What Do We Want From Reviews?

Recently, I have been reading reviews - on blogs, on Goodreads, on Amazon - for specific books and becoming quite frustrated. Which led me to ask on Twitter, "Does no-one else read reviews to find out more about a story?", to which I got more responses than I expected, and I realised that a lot of us actually want very different things from reviews.

A good number of years back, I discovered three Aussie blogs that I absolutely adored; Eleusinian Mysteries, Saz101, and Read Me Bookmark Me Love Me, all of which are sadly no longer running. Run by Brodie, Sarah, and Lisa, these blogs were everything. They're reviews were fun and full of passion, but they also wrote long, detailed reviews that answered every question I could ask. Loving their reviews, my review style changed. I didn't copy their review style, my reviews are very much me, but my reviews got longer, more detailed. The reviews I have from before discovering these blogs are pretty crap, but they're still here, if you wanted to look back far enough.

But these bloggers changed the way I wrote reviews because they solidified what I want from reviews - I started writing the reviews I wanted to read.
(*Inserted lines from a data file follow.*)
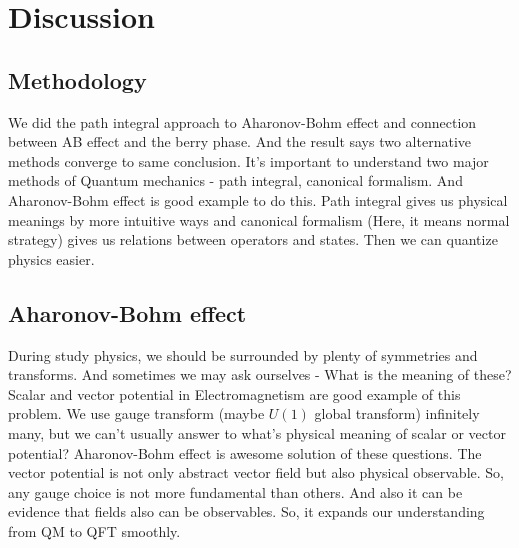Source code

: \documentclass[%
 reprint,
 amsmath,amssymb,
 aps,
]{revtex4-1}
\begin{document}
\section{\label{sec:level4}Discussion}

\subsection{\label{sec:level4.1}Methodology}

We did the path integral approach to Aharonov-Bohm effect and connection between AB effect and the berry phase. And the result says two alternative methods converge to same conclusion. It's important to understand two major methods of Quantum mechanics - path integral, canonical formalism. And Aharonov-Bohm effect is good example to do this. Path integral gives us physical meanings by more intuitive ways and canonical formalism (Here, it means normal strategy) gives us relations between operators and states. Then we can quantize physics easier.

\subsection{\label{sec:level4.2}Aharonov-Bohm effect}

During study physics, we should be surrounded by plenty of symmetries and transforms. And sometimes we may ask ourselves - What is the meaning of these?
Scalar and vector potential in Electromagnetism are good example of this problem. We use gauge transform (maybe $U(1)$ global transform) infinitely many, but we can't usually answer to what's physical meaning of scalar or vector potential? 
Aharonov-Bohm effect is awesome solution of these questions. The vector potential is not only abstract vector field but also physical observable. So, any gauge choice is not more fundamental than others. And also it can be evidence that fields also can be observables. So, it expands our understanding from QM to QFT smoothly.
\end{document}
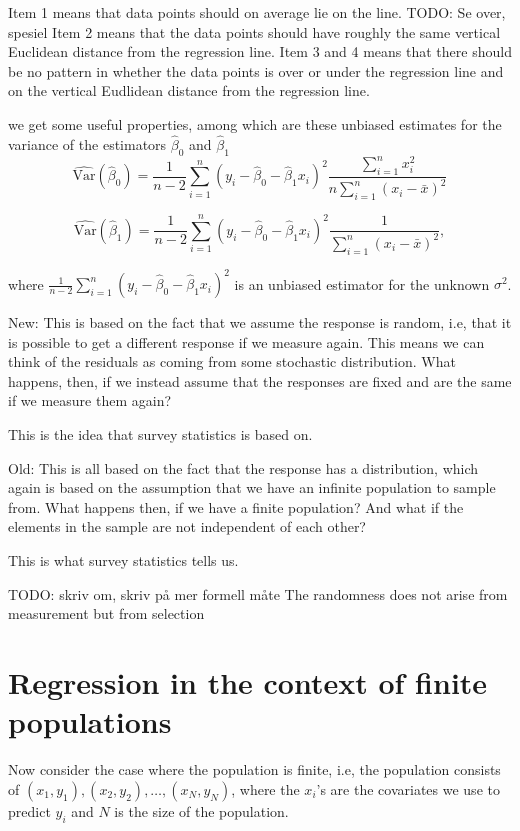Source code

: \documentclass{article}
\begin{document}
Item 1 means that data points should on average lie on the line.
TODO: Se over, spesiel
Item 2 means that the data points should have roughly the same vertical
Euclidean distance from the regression line.
Item 3 and 4 means that there should be no pattern in whether the data points is over
or under the regression line and on the vertical Eudlidean distance from the
regression line.

we get some useful properties, among which are these unbiased estimates for the
variance of the estimators \(\hat{\beta}_0\) and \(\hat{\beta}_1\)
\begin{equation*}
 \widehat{\mathrm{Var}} \left( \hat{\beta}_0 \right) = \frac{1}{n - 2} \sum_{i = 1}^n\left( y_i - \hat{\beta}_0 -
 \hat{\beta}_1 x_i \right)^2 \frac{\sum_{i = 1}^n x_i^2}{n
   \sum_{i = 1}^n \left( x_i - \bar{x} \right)^2}
\end{equation*}
 

\begin{equation*}
 \widehat{\mathrm{Var}} \left( \hat{\beta}_1 \right) = \frac{1}{n - 2} \sum_{i = 1}^n\left( y_i - \hat{\beta}_0 -
 \hat{\beta}_1 x_i \right)^2\frac{1}{
   \sum_{i = 1}^n \left( x_i - \bar{x} \right)^2},
\end{equation*}

where \(\frac{1}{n - 2} \sum_{i = 1}^n\left( y_i - \hat{\beta}_0 -
 \hat{\beta}_1 x_i \right)^2\) is an
unbiased estimator for the unknown \(\sigma^2\).

New: This is based on the fact that we assume the response is random, i.e, that
it is possible to get a different response if we measure again. This means we
can think of the residuals as coming from some stochastic distribution. What
happens, then, if we instead assume that the responses are fixed and are the
same if we measure them again?

This is the idea that survey statistics is based on.

Old: This is all based on the fact that the response has a distribution, which again
is based on the assumption that we have an infinite population to sample from.
What happens then, if we have a finite population? And what if the elements in
the sample are not independent of each other?

This is what survey statistics tells us.

TODO: skriv om, skriv på mer formell måte
The randomness does not arise from measurement but from selection


\section{Regression in the context of finite populations} \label{sec:RegFinPop}
Now consider the case where the population is finite, i.e, the population
consists of \((x_1, y_1),
(x_2, y_2), \dots , (x_N, y_N)\), where the \(x_i\)'s are the covariates we use to
predict \(y_i\) and \(N\) is the size of the population.
\end{document}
When I read reviews, I want them to talk about the book. I don't want a review where, take away the description the reviewer has taken from Goodreads, etc., I wouldn't have a clue what the book was about. Yes, I want to know what the reviewer thought of the book, but their thoughts aren't enough. That reviewer isn't me, and whether they liked or didn't like a book or not - because, yes, even negative reviews can garner a book new readers, as it's all subjective - isn't going to tell me if this is a book I should pick up, not if I am not told anything about it.

I want to know more about the story. I want to know who the characters are, what their motivations are, and about their relationships with each other. I want to know about the writing and the pacing. I want to know the themes. I want to know what this book is about at it core, if applicable. Mental illness? Rape culture? Sexism? Racism? Islamophobia? Etc. And most of the time, the blurb isn't enough. Sure, it may spike my interest, but as a book blogger with a huge TBR, I need to know if the book is worth adding to it. So I read reviews. And I do find it frustrating if I'm not finding the info I'm looking for.

But a lot of people don't want the same things from reviews as me. A lot of people responded to my tweet with their own thoughts, both of what they want from a review, and the kinds of reviews they write. And a lot of them prefer to know as little as possible, so the reviews I find unhelpful are the reviews they want. There were a number of points those who responded made that I want to talk about in more detail, because I think so differently.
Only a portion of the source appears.